E’ dunque questo il senso del giornalismo di carta stampata?
Lorenzo Del Boca ne è convinto: se un giornale tradizionale è fatto bene, con qualità, non c’è gara, non ci sono nuovi media che tengano. La possibilità d’approfondimento, di ricerca, di analisi che c’è dietro ad un giornale cartaceo non può essere eguagliata. La velocità dei nuovi mezzi di comunicazione va a discapito della qualità degli stessi, e il livello dell’attenzione dei lettori è inferiore rispetto a quella che si ha nella consultazione dei vecchi giornali.
Eppure i dati sono in controtendenza: in Italia si leggono e soprattutto si comprano pochi giornali (5 milioni e mezzo attualmente). Numeri da impallidire se confrontati con altre realtà europeo ed extraeuropee: in Giappone – afferma Alessandro Brignone – sono oltre 30milioni i giornali acquistati ogni giorno, con un livello di abbonamento pari al 90%.
Migliorare la qualità, tutti d’accordo, ma si punta il dito anche contro le ingerenze della politica e dei poteri economici sulla stampa, come le banche che “tengono con un cappio al collo i giornali”, come sostiene Ruben Razzante.
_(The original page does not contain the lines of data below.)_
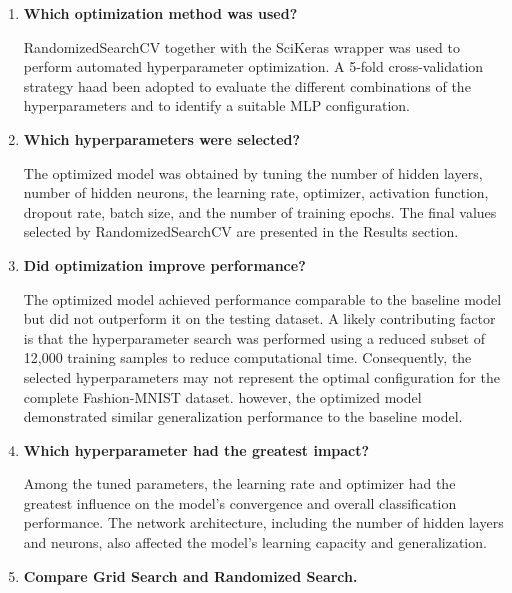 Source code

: \documentclass[11pt]{article}
\begin{document}
\begin{enumerate}

\item \textbf{Which optimization method was used?}

RandomizedSearchCV together with the SciKeras wrapper was used to perform automated hyperparameter optimization. A 5-fold cross-validation strategy haad been adopted to evaluate the different combinations of the hyperparameters and to identify a suitable MLP configuration.

\vspace{3mm}

\item \textbf{Which hyperparameters were selected?}

The optimized model was obtained by tuning the number of hidden layers, number of hidden neurons, the learning rate, optimizer, activation function, dropout rate, batch size, and the number of training epochs. The final values selected by RandomizedSearchCV are presented in the Results section.

\vspace{3mm}

\item \textbf{Did optimization improve performance?}

The optimized model achieved performance comparable to the baseline model but did not outperform it on the testing dataset. A likely contributing factor is that the hyperparameter search was performed using a reduced subset of 12,000 training samples to reduce computational time. Consequently, the selected hyperparameters may not represent the optimal configuration for the complete Fashion-MNIST dataset. however, the optimized model demonstrated similar generalization performance to the baseline model.

\vspace{3mm}

\item \textbf{Which hyperparameter had the greatest impact?}

Among the tuned parameters, the learning rate and optimizer had the greatest influence on the model's convergence and overall classification performance. The network architecture, including the number of hidden layers and neurons, also affected the model's learning capacity and generalization.

\vspace{3mm}

\item \textbf{Compare Grid Search and Randomized Search.}


\end{enumerate}
\end{document}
Una voce fuori dal coro è invece quella di Stephan Russ-Mohl, unico dei presenti ad essere convinto della futura scomparsa della carta stampata: “La vera domanda non è cosa succederà ai giornali cartacei, ma cosa succederà al giornalismo. Chi pagherà per il giornalismo? Senza pagamenti non c’è buon giornalismo”.
La platea, in buona parte composta da giornalisti e sognanti tali, applaude convinta.
Rush-Mohl va oltre: “Si potrebbero risparmiare il 70 – 80% dei costi se il giornalismo passasse tutto su internet. Si deve superare la vecchia tecnologia”.
Se un buon giornalismo è possibile anche su fogli elettronici, se la professionalità va oltre il supporto sulla quale viene espressa, qual è il senso autentico del giornalismo su carta stampata?